1. Pick up the nearest book.
2. Open to page 123.
3. Find the fifth sentence.
4. Post the next three sentences.
5. Tag five people, and acknowledge who tagged you.
The result is a blast from the past: Michael Warner's anthology Fear of a Queer Planet: Queer Politics and Social Theory. The meme directs me to a passage from Steven Seidman's essay "Identity Politics in a 'Postmodern' Gay Culture: Some Historical and Conceptual Notes."

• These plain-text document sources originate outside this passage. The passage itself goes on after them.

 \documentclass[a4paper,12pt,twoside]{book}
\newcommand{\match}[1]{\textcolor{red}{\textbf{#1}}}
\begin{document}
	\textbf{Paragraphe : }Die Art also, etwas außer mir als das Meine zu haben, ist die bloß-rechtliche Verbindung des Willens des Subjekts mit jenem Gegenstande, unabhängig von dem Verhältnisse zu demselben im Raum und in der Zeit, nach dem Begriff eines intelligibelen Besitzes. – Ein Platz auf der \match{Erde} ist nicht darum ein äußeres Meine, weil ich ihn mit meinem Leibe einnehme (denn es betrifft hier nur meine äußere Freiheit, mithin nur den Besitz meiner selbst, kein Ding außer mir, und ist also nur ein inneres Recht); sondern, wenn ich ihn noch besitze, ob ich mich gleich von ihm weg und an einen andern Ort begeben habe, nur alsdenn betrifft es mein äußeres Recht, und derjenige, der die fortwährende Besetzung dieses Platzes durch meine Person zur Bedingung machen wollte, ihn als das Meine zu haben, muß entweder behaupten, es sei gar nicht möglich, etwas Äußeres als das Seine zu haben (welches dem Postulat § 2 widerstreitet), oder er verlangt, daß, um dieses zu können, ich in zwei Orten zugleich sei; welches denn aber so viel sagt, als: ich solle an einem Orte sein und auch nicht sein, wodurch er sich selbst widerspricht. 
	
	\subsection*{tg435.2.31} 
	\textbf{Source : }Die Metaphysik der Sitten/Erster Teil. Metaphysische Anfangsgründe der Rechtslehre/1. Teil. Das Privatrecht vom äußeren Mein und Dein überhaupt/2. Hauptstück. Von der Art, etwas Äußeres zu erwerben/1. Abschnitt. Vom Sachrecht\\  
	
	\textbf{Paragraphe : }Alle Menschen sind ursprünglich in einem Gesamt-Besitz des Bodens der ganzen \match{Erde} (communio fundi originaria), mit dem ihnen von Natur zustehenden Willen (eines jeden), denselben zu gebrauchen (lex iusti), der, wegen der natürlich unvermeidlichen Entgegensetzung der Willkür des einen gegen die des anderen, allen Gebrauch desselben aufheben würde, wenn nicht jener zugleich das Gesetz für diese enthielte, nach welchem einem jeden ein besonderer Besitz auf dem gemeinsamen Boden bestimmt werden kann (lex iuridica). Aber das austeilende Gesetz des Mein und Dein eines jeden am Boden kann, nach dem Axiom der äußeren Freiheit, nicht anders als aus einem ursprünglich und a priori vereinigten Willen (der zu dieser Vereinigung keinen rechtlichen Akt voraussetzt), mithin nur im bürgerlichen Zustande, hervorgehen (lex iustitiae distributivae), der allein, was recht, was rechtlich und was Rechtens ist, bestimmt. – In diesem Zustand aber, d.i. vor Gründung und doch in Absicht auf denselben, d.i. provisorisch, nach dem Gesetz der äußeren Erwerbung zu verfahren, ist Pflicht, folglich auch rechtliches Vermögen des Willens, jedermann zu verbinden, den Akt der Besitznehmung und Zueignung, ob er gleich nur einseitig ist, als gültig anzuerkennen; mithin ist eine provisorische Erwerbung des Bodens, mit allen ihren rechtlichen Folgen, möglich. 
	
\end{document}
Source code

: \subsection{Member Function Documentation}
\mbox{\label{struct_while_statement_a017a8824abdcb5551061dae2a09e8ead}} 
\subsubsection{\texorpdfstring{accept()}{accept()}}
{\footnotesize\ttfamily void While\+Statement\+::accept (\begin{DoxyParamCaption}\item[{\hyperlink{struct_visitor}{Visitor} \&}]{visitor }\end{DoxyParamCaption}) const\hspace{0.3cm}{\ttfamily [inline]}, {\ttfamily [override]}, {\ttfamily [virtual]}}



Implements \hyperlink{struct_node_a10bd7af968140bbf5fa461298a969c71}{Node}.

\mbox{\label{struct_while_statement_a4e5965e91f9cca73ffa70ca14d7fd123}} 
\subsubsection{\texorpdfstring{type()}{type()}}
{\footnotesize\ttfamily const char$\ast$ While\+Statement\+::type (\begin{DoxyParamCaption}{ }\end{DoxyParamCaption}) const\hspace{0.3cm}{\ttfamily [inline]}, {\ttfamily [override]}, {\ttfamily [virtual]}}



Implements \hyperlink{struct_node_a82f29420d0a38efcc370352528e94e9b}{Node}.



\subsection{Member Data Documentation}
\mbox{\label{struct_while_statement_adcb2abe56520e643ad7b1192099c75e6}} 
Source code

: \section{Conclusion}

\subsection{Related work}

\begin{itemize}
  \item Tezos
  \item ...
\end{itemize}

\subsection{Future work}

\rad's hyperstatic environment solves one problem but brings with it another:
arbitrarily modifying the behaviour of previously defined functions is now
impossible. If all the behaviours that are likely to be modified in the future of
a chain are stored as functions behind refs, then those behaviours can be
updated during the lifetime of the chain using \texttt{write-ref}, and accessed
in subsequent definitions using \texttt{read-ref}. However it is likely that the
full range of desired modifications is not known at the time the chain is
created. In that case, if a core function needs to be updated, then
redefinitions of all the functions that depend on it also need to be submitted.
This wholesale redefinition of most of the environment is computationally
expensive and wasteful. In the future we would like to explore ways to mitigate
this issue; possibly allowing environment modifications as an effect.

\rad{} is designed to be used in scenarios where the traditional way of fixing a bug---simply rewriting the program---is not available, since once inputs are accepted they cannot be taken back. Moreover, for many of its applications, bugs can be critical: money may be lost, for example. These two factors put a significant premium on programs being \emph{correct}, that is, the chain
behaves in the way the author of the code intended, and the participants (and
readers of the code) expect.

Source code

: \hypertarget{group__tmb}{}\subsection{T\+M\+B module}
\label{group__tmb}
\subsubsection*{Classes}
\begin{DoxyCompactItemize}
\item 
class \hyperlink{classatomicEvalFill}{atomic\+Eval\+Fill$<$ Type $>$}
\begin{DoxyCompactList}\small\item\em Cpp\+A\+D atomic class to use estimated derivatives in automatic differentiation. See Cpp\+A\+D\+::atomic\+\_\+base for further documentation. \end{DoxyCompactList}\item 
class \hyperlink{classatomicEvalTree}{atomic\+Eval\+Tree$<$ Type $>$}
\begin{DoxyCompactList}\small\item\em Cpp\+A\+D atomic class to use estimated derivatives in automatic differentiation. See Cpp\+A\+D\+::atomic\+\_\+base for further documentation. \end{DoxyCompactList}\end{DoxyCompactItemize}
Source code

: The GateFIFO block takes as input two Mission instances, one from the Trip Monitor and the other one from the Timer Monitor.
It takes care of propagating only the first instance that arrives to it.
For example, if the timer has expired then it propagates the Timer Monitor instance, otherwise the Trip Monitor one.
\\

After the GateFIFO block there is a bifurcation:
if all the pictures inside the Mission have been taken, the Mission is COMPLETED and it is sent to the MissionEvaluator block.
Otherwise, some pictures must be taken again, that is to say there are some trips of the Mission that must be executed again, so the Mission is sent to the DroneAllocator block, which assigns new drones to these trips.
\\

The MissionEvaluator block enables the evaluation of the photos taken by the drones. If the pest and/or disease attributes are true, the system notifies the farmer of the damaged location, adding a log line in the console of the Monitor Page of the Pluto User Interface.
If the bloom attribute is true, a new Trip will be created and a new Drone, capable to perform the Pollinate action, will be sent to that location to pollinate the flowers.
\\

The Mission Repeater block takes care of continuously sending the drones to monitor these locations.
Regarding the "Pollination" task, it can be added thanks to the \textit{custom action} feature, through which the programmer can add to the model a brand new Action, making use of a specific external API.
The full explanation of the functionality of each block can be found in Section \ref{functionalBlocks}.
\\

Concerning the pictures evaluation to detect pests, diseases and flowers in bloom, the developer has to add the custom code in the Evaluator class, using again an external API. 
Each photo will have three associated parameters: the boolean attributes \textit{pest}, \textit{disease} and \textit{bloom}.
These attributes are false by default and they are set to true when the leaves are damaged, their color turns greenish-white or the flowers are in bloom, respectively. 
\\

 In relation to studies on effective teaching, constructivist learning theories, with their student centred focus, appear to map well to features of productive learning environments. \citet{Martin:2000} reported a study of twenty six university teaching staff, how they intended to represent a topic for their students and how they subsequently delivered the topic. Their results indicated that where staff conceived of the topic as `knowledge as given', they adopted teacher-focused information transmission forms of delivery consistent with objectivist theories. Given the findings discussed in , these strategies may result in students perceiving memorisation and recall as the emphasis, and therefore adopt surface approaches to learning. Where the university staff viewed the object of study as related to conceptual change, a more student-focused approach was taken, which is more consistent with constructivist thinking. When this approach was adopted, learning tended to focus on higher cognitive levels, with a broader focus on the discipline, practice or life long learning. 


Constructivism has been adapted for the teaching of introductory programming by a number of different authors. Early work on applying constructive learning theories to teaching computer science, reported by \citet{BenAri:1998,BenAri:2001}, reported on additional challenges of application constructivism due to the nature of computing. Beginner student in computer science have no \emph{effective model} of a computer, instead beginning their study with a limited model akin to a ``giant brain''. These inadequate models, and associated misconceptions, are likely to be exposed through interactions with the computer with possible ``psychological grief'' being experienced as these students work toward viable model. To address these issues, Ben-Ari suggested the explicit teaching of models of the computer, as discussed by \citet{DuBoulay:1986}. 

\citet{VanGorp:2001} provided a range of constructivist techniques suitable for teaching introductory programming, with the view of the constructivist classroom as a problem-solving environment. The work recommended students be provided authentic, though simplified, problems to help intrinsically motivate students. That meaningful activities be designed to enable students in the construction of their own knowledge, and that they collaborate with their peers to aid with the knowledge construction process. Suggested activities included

In these debates, the privileging of sexual object-choice for defining sexual identity and the notion of a unitary gay identity came under assault. These battles varied somewhat between the lesbian and gay male communities. In the lesbian context, protest was aimed at the ideological prominence of lesbian feminism and its cultural-feminist variant.
Tag, you're it! Yes, you.
This passage, and the essay from which it comes, is not particularly interesting. But I have a tremendous amount of affection for the Warner anthology. I've blogged before that 1990s queer theory is the theoretical repertoire that feels most authentic to my sensibility. I love the stuff, in all of its occasionally-problematic-but-always-passionate glory, and this collection perfectly encapsulates the moment. All the usual suspects are there: Eve Sedgwick ("How to Bring Your Kids Up Gay"), Cindy Patton ("Tremble, Hetero Swine"), Douglas Crimp, Philip Harper, Andrew Parker, and so on and so forth.
I think I bought my copy of Fear of a Queer Planet when I was a junior or so in college. After a year of experiencing the omnipresent rejection of the job market, it's both pleasant and poignant to remember that time, when I was choosing to embark upon this whole thing in the first place.
In other news, I just cannot handle Serena in Gossip Girl these days. I'm about ready to start wishing Dan would get together with Vanessa.